The ride would be free. No one would keep score of who finished first, or at all.

A room full of Southern Arizona officials, gathered by cycling guru Richard DeBernardis as a favor to Danielson last month, nodded with approval.

It sounded good, they said, in 2014.

DeBernardis smiled.

" 'Tom, tell them when you want to do it,' " he said with a smile.

Danielson was sheepish.

"Jan. 20," he said.

Danielson, who trains here in the winters, could have been laughed out the meeting. It takes 30 days just to get permits approved.

"This kind of event, you need at least six months to a year to prepare for it," said DeBernardis, who for 30 years has made running El Tour de Tucson his life's work. "It's condensing six months into three weeks, and that's what amazes me."

DeBernardis, who first spoke to Danielson on Dec. 16, worked through Christmas break; he sent an e-mail blast to 400 supporters on New Year's Eve asking for help.

They held their first meeting two weeks ago.

The city and county waived the 30-day rule.

Danielson and DeBernardis started raising money to pay for Porta-Potties, traffic control equipment, sound equipment and more; they've raised more than $17,000 of the roughly $25,000 they need through tax-deductible private donations.

And Sunday, Ride On, Tucson - what they hope will be a pilot program for cities nationwide - will depart Armory Park at 1 p.m. For three hours, between 1,000 and 6,000 projected riders - no one has to sign up - will do a 2.2-mile loop through a closed-off downtown.

Staffers from Bicycling magazine, which features Dempsey on its cover this month, will land here Friday and, a day before Ride On, Tucson, will tour Pima County's a 110-mile trail that snakes from Marana to Rillito Park to the edge of the Pascua Yaqui Nation.

The public relations from the magazine story, DeBernardis said, will be priceless. The ride will be a celebration of cycling.

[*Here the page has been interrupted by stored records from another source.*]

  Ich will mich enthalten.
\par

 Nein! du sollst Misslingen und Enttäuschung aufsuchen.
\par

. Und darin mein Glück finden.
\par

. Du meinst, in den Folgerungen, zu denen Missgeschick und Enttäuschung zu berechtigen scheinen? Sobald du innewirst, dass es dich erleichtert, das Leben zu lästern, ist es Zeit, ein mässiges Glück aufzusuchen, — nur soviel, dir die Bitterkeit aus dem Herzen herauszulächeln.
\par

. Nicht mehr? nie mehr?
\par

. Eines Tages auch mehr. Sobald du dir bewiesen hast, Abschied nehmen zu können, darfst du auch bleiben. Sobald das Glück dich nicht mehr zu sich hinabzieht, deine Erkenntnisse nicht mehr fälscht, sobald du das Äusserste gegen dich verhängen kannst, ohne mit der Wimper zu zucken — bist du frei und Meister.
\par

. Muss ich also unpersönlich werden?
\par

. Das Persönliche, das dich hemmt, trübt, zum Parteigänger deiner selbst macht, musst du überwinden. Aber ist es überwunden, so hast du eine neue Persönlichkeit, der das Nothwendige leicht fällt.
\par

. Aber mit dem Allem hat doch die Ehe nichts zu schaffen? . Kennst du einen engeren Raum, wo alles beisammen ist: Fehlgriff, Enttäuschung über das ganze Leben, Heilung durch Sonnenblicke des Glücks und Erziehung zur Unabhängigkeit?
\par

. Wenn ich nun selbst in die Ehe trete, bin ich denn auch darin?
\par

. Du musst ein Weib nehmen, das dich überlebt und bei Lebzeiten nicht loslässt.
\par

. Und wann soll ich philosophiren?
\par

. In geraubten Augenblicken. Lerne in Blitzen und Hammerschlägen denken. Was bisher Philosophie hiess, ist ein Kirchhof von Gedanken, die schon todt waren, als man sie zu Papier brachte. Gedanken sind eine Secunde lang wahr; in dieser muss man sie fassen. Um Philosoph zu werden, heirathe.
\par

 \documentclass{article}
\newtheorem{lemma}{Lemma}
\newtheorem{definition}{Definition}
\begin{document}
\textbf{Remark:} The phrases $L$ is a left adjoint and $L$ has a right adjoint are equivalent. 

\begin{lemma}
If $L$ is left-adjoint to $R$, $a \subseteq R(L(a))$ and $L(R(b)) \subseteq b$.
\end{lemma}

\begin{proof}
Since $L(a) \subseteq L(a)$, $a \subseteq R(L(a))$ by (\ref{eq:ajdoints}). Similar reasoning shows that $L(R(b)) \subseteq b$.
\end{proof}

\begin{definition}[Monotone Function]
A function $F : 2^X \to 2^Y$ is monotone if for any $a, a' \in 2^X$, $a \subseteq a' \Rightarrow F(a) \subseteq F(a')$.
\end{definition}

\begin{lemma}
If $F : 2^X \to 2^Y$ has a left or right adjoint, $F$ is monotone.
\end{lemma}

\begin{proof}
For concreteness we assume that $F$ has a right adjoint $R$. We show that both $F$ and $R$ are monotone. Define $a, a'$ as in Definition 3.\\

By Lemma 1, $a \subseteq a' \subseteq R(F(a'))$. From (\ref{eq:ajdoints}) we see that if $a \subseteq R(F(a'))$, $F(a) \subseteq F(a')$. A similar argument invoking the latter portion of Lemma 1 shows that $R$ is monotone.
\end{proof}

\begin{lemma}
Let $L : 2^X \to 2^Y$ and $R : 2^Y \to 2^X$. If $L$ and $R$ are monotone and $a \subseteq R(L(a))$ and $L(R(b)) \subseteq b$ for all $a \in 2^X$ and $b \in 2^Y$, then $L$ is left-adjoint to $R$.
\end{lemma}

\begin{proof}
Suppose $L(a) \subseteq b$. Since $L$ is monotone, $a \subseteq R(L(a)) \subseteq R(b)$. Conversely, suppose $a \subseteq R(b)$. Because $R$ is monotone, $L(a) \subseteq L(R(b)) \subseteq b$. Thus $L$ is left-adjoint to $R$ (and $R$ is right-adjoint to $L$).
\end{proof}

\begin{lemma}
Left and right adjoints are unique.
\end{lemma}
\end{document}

The sport is in need of it this week - Lance Armstrong's doping admission is expected to air on television in a two-part series with Oprah Winfrey beginning tonight.

"Sunday is what's great about cycling, and what got me interested in it," said Peter Flax, the Bicycling editor in chief who lands here Friday. "At the end of the day, for most people, what happens in the Tour de France is outside their lives."

That's not the case for Danielson, who began serving a six-month suspension Sept. 1 after he was one of 26 to testify in the U.S. Anti-Doping Agency's investigation of Armstrong. Danielson said in an affidavit he was pressured into doping after joining Armstrong's U.S. Postal Service team.

He didn't want to talk to me about Armstrong, but said he's been a "clear advocate" of clean riding since before joining Garmin-Sharp, his current racing team, in 2008.

"I'm sad and I apologized that the sport of cycling had gone through that, and I was a part of that," he said. "I think Garmin-Sharp was the team that led the fight against doping, and they were the ones that changed the sport.…

"We were asked to tell the truth, and we did. We had to take a punishment because of that, but the whole team was in support of us doing that."

As with everything in cycling today, it's complicated. Sunday, he hopes, is simpler.

"This ride's not about me, though," he said. "It's about people coming out on their bikes."